My 8 y/o decided to lead a small exercise this morning and I ended it with some yoga. It didn’t help at all, so I gave up. Trying some painkillers and pain relief tea. Starting to think about maybe calling a doctor,I thought the back pain was from sleeping on the boys floor. But when I traced it back to when it started I realized it was at New Years eve. We got a very narrow steep staircase to the upper floor, at the day New Years eve I was vacuuming the stairscase tripped on the cord and fell down the stairs. I didn’t think I got hurt to bad, just a few bruises. But I might actually have hurt my back. It’s a red day here tomorrow so I’ll wait until next week before possibly consulting a doctor about it.

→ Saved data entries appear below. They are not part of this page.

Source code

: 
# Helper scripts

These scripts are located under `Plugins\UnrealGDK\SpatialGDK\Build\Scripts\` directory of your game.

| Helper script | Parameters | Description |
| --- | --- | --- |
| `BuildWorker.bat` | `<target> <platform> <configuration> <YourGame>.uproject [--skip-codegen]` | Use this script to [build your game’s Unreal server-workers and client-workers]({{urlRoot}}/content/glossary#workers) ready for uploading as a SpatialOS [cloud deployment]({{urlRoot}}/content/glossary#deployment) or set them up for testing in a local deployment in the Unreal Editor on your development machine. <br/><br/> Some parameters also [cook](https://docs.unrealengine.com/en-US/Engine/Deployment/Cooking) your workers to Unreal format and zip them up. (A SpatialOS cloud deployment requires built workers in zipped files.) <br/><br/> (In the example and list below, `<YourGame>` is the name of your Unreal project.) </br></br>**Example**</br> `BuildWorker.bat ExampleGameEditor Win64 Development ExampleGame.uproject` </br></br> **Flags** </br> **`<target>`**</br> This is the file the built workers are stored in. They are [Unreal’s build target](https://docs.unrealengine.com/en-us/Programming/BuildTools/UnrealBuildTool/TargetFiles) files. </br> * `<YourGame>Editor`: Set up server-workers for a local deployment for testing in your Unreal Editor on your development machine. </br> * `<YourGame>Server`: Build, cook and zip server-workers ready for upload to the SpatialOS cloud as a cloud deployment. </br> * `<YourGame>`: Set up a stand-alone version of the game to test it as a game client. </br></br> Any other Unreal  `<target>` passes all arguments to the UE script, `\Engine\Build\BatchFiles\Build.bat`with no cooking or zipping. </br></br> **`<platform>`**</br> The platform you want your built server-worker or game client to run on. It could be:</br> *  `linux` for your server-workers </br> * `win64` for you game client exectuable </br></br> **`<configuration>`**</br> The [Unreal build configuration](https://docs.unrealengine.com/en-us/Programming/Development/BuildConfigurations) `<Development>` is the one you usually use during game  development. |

My husband talked to tweenie last night about the fact that we contacted social service to get some support. She couldn’t care less, all she said was that we don’t like her anyway and that she’ll find a better home that actually cares. And then she asked if the police have called and if she’ll get on the local news. One of her friends, the friend she was with the other day shoplifting came by yesterday and wanted to talk to her. I said that they where allowed to have a chat on the doorstep with me right behind tweenie. Needless to say she got really mad. My husband was at work at the time but luckily 18 y/o boyfriend was downstairs with me.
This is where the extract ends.